Visite du domaine d’Evordes  -  Balade découverte du 16 mars 2016

Dans le cadre des festivités organisées par la commune de Bardonnex à l’occasion du deux centième anniversaire de l’entrée de la commune de Compesières dans la Confédération, la Mémoire et l’Association des seniors de Bardonnex étaient chargées de présenter l’aspect historique de cet événement.

Tandis que M. et Mme  Ormond faisaient visiter leur demeure, remarquable par la perfection de ses dimensions et restaurée dans les règles de l’art il y a une quinzaine d’années,  Gaetane Chacon, guide du patrimoine, donnait des explications sur l’histoire du domaine et les caractéristiques architecturales des différents bâtiments.

Le domaine a été constitué au cours des 16e et 17e siècle par la famille Fabri, très influente à Genève, de la Réforme jusqu’au milieu du 18e siècle. Il s’agrandit par une série d’achats, d’échanges de terres et de mariages pour atteindre une superficie d’une quarantaine d’hectares, d’un seul tenant, et il s’est maintenu dans la quasi totalité de son étendue jusqu’à nos jours.

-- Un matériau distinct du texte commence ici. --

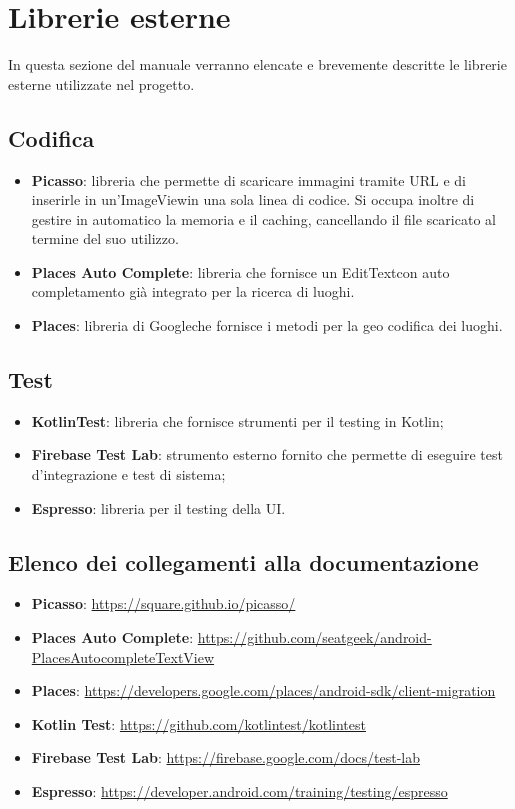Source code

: \section{Librerie esterne}
In questa sezione del manuale verranno elencate e brevemente descritte le librerie esterne utilizzate nel progetto.
\subsection{Codifica}
\begin{itemize}
	\item \textbf{Picasso}: libreria che permette di scaricare immagini tramite URL e di inserirle in un'ImageView\glosp in una sola linea di codice. Si occupa inoltre di gestire in automatico la memoria e il caching, cancellando il file scaricato al termine del suo utilizzo.
	\item \textbf{Places Auto Complete}: libreria che fornisce un EditText\glosp con auto completamento già integrato per la ricerca di luoghi.
	\item \textbf{Places}: libreria di Google\glosp che fornisce i metodi per la geo codifica dei luoghi.
\end{itemize}
\subsection{Test}
\begin{itemize}
	\item \textbf{KotlinTest}: libreria che fornisce strumenti per il testing in Kotlin\glo;
	\item \textbf{Firebase Test Lab}: strumento esterno fornito che permette di eseguire test d'integrazione e test di sistema;
	\item \textbf{Espresso}: libreria per il testing della UI.
\end{itemize}
\subsection{Elenco dei collegamenti alla documentazione}
\begin{itemize}
	\item \textbf{Picasso}: \url{https://square.github.io/picasso/}
	\item \textbf{Places Auto Complete}:
	\url{https://github.com/seatgeek/android-PlacesAutocompleteTextView}
	\item \textbf{Places}:
	\url{https://developers.google.com/places/android-sdk/client-migration}
	\item \textbf{Kotlin Test}:
	\url{https://github.com/kotlintest/kotlintest}
	\item \textbf{Firebase Test Lab}:
	\url{https://firebase.google.com/docs/test-lab}
	\item \textbf{Espresso}:
	\url{https://developer.android.com/training/testing/espresso}
\end{itemize}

La maison de maître, en dépit de sa volumétrie harmonieuse et régulière, dans la plus parfaite veine du 18e siècle, englobe des éléments antérieurs.
Marc Conrad Fabri (1717-1783) serait l’auteur des travaux qui vont conférer à la maison son apparence actuelle.

Son fils Isaac, criblé de dettes, sera contraint de vendre le domaine. Il est racheté par Madeleine Joly, fille d’un médecin genevois qui épouse en 1776 Charles Jean-Marc Lullin de Chateauvieux.

 Il fait ériger en outre une « tour helvétique », de 32 mètres, éphémère car trop fragile, et entreprend divers travaux d’aménagement, dont le creusement d’un lac miniature, qui resteront inachevés.

Alors qu’il est maire de Compesières  (1821-1827), Charles Lullin dote l’école des garçons d’un ouvrage d’agriculture élémentaire qu’il avait rédigé lui-même. En 1824, il est autorisé à repousser de 24 mètres le chemin public qui passe devant les bâtiments du domaine, ce qui va rendre plus spacieuse la cour d’honneur de la maison de maître.

En 1841, le domaine est acquis par Anne-Louise Pinard qui le vend ultérieurement aux Weber-Foneska sous la forme d’une rente viagère.
Le domaine sera par la suite, pendant un siècle (de 1882 à 1982) entre les mains de la famille Candolle- de Muralt.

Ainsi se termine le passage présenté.